As the driving force behind Grouper, Liz Harris’ music has been a vapor fog seeping into our minds. It seeps into our hearts, provokes our dreams of being submerged in water, soundtracks late nights and the dark thoughts that come along with them; it soundtracks balmy, overcast winter days and the understated yearning connected to them. With the ambient sway of her alluring guitar lines (and associated effects pedals), she’s delivered masterpiece after masterpiece. She collaborated with some of the brightest minds in off-center noise and folk music (Inca Ore, Tiny Vipers). Grouper’s music essentially existed to wander the square footage of empty space in big, lonely rooms or to fill small rooms with the type of sound that feels like it’s a tangible thing in the air until it’s almost suffocating. She’s collaborated with other artists, with extant bands, but has yet to be a part of a band herself. Until now.

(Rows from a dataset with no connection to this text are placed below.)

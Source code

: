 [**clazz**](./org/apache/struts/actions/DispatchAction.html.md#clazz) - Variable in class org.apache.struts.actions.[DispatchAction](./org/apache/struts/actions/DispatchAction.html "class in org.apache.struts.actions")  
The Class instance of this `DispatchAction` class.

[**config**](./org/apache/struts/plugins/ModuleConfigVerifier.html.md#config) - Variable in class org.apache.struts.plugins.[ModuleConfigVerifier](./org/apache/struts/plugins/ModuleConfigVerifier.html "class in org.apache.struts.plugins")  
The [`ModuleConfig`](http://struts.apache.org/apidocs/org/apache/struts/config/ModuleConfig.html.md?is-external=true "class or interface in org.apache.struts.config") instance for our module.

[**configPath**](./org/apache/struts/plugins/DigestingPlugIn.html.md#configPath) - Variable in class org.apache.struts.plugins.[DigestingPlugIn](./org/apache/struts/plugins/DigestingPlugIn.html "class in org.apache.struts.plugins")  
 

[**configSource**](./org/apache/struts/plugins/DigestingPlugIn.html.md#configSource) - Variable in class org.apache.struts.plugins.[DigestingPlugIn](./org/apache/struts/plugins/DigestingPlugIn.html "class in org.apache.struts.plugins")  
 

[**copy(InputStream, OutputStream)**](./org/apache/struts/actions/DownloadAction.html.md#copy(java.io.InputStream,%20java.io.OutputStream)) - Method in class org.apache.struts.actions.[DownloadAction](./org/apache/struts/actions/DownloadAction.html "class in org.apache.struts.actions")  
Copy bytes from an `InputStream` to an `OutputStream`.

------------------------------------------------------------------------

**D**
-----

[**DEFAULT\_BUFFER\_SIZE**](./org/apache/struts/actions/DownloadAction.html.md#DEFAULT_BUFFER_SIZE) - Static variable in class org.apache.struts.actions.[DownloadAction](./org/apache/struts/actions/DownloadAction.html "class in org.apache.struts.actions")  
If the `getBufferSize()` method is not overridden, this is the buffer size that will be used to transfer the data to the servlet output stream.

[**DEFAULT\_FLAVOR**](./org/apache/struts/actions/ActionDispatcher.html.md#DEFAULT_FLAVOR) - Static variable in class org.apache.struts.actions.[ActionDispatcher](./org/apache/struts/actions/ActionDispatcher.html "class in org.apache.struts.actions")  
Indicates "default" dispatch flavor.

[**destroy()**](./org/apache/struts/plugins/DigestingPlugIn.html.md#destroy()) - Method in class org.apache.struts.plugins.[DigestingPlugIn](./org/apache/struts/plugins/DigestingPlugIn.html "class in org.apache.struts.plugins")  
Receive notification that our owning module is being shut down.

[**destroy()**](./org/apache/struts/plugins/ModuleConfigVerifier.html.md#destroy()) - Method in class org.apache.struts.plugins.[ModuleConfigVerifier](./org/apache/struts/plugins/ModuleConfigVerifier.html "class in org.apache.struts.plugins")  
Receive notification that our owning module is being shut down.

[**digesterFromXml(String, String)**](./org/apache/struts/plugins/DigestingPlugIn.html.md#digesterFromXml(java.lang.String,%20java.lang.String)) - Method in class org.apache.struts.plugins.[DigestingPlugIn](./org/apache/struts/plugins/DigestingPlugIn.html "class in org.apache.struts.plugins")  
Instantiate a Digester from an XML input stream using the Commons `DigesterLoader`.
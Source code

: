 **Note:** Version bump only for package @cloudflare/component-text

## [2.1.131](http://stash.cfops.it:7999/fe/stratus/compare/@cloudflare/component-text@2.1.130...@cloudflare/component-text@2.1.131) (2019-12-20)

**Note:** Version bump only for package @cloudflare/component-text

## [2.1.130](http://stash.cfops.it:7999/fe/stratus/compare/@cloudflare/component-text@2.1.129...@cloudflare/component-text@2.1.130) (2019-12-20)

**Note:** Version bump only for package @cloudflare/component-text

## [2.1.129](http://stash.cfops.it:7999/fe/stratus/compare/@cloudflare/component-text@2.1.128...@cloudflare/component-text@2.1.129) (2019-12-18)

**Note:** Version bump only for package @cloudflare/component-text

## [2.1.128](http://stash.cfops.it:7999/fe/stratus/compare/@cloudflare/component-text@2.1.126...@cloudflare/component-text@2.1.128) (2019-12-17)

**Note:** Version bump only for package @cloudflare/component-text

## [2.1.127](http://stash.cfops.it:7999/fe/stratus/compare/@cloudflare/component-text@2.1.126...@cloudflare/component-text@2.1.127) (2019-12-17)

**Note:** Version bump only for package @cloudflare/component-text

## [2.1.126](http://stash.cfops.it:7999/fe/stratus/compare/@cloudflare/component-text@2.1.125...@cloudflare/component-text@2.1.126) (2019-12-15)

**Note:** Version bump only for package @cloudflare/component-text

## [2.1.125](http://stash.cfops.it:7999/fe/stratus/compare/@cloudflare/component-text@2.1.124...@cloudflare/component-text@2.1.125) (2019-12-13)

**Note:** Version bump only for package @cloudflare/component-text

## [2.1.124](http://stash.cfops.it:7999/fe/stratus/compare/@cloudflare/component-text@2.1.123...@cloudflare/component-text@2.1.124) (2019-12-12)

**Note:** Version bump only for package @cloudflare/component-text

The side players are there and they all have something to offer: Drummer Joe Bindeman of Eternal Tapestry provides the driving forward charge, while bassist/guitarist Scott Simmons of Eat Skull grounds the melodies, preventing them to free-float into the atmosphere (as Grouper records are starkly, spellbindingly wont to do at times). Harris controls the mood, wringing blasts of noise and conjuring clouds from the strangled neck of her guitar. But who is “Helen,” the mysterious backing vocalist with which we are provided no details except her first name? Is she a vagrant mystic, picked up by the band to offer ghostly backup vocals? Is she an actual ghost? Is she just some friend who records her parts at the studio and disappears into her candle-lit basement apartment? Does she have a Facebook?

Helen (the band) navigate a great deal of noise-pop territory in the thirty-two minutes they’ve allotted themselves on The Original Faces. They traverse down the well-worn roads of autumnal garage pop (“Right Outside,” “City Breathing”). They wind themselves through stunners such as “Motorcycle” and “Allison.” They perform blast tests on barnburners “Dying All the Time.” On “Grace” and “Pass Me By,” they perfectly set the Grouper template to a full-band format and showcase their best foot forward as pop melodists.

The voices of Harris and “Helen” highlight the sense of yearning by their individual and collective melancholy distance. Even at their most lighthearted, it sounds like they’re singing for something they lost a long time ago, making even the most buoyant of their noise-pop sound contemplative. It’s background music for ailing something broken, it’s music you blast loudly so that you can get lost in the cloud of noise. It’s a different experience depending on the place, time of day, and mood. Liz Harris has long been able to show her music is nebulous enough to be amorphous, but that’s generally harder to do with a rock album. The mystery and intrigue of The Original Faces does it in spades though, making it one of the most immersive noise-pop records to have come along in a while.